=== Problem to solve ===
Only lines with the word "development" are wanted; copy each of them from the listing below.

• • • •

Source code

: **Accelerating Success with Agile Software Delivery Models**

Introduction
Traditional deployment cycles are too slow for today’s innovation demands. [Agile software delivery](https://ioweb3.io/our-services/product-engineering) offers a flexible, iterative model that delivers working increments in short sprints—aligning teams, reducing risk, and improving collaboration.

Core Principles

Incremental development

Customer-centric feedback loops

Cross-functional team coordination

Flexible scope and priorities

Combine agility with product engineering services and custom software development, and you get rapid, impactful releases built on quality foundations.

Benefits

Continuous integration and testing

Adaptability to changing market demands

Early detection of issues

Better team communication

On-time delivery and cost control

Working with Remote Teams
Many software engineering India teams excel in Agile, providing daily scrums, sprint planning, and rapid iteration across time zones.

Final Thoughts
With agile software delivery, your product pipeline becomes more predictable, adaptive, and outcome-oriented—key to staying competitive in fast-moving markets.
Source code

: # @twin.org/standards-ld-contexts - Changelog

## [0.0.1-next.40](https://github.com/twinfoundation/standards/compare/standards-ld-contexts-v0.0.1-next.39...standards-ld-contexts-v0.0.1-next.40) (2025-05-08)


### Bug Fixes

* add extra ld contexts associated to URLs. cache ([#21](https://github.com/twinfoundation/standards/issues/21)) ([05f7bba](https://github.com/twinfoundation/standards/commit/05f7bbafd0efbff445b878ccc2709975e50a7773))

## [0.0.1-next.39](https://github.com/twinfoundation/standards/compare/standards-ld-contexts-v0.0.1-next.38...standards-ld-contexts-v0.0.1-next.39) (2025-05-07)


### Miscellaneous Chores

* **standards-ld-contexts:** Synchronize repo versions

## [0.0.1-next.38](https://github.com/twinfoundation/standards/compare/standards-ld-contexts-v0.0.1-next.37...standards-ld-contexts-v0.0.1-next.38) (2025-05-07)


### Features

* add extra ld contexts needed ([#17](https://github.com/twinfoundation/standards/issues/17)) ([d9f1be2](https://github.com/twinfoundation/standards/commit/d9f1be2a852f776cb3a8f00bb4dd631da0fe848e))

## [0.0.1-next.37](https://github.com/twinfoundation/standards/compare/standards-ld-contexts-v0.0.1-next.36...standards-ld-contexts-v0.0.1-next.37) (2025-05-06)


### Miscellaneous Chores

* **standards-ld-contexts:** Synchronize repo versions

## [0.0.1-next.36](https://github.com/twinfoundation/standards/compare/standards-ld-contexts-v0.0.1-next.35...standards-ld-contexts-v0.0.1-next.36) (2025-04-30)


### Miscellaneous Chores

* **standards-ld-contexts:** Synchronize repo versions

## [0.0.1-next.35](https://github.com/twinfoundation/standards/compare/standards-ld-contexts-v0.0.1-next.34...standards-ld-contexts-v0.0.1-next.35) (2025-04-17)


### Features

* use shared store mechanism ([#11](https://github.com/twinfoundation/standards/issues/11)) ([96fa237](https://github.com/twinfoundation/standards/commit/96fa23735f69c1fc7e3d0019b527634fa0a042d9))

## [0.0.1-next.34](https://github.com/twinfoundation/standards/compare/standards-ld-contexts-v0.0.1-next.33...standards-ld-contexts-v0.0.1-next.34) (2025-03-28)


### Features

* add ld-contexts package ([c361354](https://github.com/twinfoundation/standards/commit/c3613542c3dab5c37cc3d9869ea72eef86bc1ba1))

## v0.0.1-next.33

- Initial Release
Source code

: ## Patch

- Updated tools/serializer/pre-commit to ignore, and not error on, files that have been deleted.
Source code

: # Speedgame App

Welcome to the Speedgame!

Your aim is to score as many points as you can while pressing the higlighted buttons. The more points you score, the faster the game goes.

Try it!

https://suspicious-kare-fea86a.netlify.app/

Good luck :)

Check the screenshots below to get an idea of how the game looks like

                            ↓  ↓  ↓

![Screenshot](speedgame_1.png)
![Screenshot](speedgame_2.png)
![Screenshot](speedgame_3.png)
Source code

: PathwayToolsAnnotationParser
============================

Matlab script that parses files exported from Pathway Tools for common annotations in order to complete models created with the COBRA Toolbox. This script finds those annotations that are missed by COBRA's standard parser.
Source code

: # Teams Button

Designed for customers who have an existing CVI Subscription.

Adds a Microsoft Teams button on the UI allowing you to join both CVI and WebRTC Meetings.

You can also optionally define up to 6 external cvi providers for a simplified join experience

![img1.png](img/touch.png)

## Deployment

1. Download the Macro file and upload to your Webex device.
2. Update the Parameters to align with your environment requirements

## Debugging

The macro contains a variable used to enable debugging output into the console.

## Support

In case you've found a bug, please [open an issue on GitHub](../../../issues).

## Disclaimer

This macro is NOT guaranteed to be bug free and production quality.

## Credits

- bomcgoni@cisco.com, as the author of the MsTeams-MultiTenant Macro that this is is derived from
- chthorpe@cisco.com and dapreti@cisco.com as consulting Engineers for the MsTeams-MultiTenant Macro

• • • •

=== Output of the task ===
Incremental development
Combine agility with product engineering services and custom software development, and you get rapid, impactful releases built on quality foundations.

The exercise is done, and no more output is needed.